Task brief -
Tally the lines in the material below that hold the string "Node" and report the tally alone.

Entries provided -
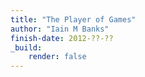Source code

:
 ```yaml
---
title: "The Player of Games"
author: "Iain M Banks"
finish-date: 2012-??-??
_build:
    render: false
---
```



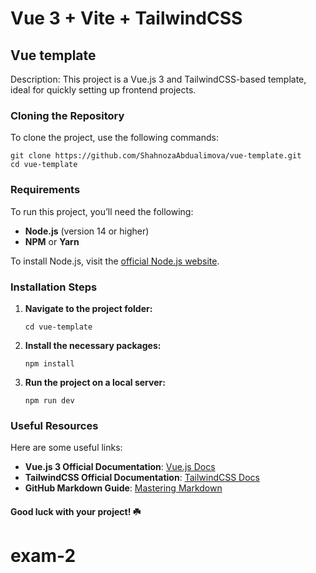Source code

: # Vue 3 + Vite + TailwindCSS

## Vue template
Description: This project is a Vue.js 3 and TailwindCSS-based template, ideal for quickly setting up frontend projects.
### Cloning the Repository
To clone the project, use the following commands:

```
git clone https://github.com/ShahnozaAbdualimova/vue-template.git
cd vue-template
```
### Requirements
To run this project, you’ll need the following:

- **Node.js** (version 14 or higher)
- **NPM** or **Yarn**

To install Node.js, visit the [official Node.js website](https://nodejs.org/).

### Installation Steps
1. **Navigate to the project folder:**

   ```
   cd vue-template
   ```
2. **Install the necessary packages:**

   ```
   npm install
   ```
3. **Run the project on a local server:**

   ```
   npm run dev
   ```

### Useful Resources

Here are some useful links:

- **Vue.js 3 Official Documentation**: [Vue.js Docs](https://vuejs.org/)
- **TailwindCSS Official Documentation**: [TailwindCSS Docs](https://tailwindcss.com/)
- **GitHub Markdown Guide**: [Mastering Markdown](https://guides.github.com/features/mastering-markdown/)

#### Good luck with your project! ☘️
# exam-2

Solution -
2